Walentynki – sprawdź, czy nie fundujesz sobie antyświęta miłości

Zbliżają się walentynki, a ty jesteś singlem. Wszyscy robią plany, podczas gdy ty najchętniej przespałbyś ten dzień. Czujesz się wybrakowany, niepełny, ale przede wszystkim samotny. Jak bez pary na studniówkę – wszyscy mają, tylko nie ja! Ale wiesz co? Wcale nie musisz się tak czuć!

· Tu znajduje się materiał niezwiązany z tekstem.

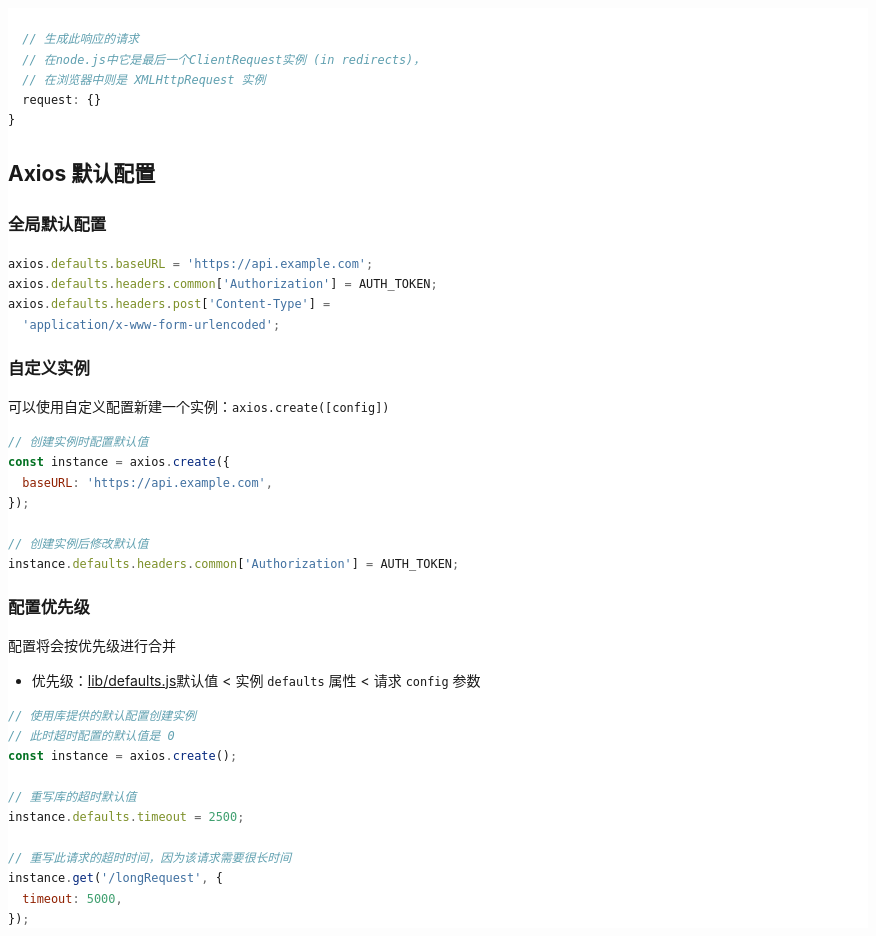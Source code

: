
 ```js

  // 生成此响应的请求
  // 在node.js中它是最后一个ClientRequest实例 (in redirects)，
  // 在浏览器中则是 XMLHttpRequest 实例
  request: {}
}
```

## Axios 默认配置

### 全局默认配置

```js
axios.defaults.baseURL = 'https://api.example.com';
axios.defaults.headers.common['Authorization'] = AUTH_TOKEN;
axios.defaults.headers.post['Content-Type'] =
  'application/x-www-form-urlencoded';
```

### 自定义实例

可以使用自定义配置新建一个实例：`axios.create([config])`

```js
// 创建实例时配置默认值
const instance = axios.create({
  baseURL: 'https://api.example.com',
});

// 创建实例后修改默认值
instance.defaults.headers.common['Authorization'] = AUTH_TOKEN;
```

### 配置优先级

配置将会按优先级进行合并

- 优先级：[lib/defaults.js](https://link.juejin.cn/?target=https%3A%2F%2Fgithub.com%2Faxios%2Faxios%2Fblob%2Fmaster%2Flib%2Fdefaults.js%23L28)默认值 < 实例 `defaults` 属性 < 请求 `config` 参数

```js
// 使用库提供的默认配置创建实例
// 此时超时配置的默认值是 0
const instance = axios.create();

// 重写库的超时默认值
instance.defaults.timeout = 2500;

// 重写此请求的超时时间，因为该请求需要很长时间
instance.get('/longRequest', {
  timeout: 5000,
});
```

Poznaj nowe spojrzenie na święto zakochanych

Cudze chwalicie, swego nie znacie

Walentynki to zwyczaj pochodzący z Zachodu. Słowiańskie święto miłości dawniej obchodzone było koło 22 czerwca, czyli w przesilenie letnie – Noc Kupały. Tej nocy młodzi ludzie szli do lasu pod pretekstem szukania kwiatu paproci, a tak naprawdę była to dla nich jedyna szansa, by być sam na sam, bez swatki… Nam jednak spodobało się amerykańskie obchodzenie dnia św. Walentego – pełne czerwonych serduszek, materialnych gestów i zakupowego szału. Ale czy wiemy, co tak naprawdę nauczyliśmy się świętować i czcić tego dnia?

Pretekst do złego

Globalnie świętujemy stan zakochania, czyli hormonalny, ulotny stan szaleństwa umysłu i ciała. Stan tak naprawdę braku i ogromnej potrzeby drugiej osoby. Bo z tego de facto bierze się zakochanie – bardzo czegoś nam trzeba, nie umiemy znaleźć tego w sobie, widzimy to u kogoś i bach… już po nas! A jeśli tego nie dostajemy, czujemy pustkę, tęsknotę i nieważne, czy jesteśmy zakochani bez wzajemności czy w ogóle nie mamy obiektu westchnień. Rozdziera nas samotność. A w walentynki czujemy to podwójnie. Święto zakochanych staje się dla nas pretekstem do niekochania siebie samego poprzez porównywanie siebie do innych, samokrytykę, samoocenę.

Antywalentynki

Bo jeśli spojrzymy na to w taki sposób, że każde czucie się ze sobą źle – nieważne z jakiego powodu – to ograbianie się z miłości, to jeśli w walentynki nie czujemy się dobrze, obchodzimy antyświęto miłości! I zapewniam Cię, że każdy, kto mimo wyjścia na randkę, „posiadania partnera” czy adoratora 14 lutego i tak źle o sobie myśli (bo „coś tam”), również nie świętuje dnia miłości!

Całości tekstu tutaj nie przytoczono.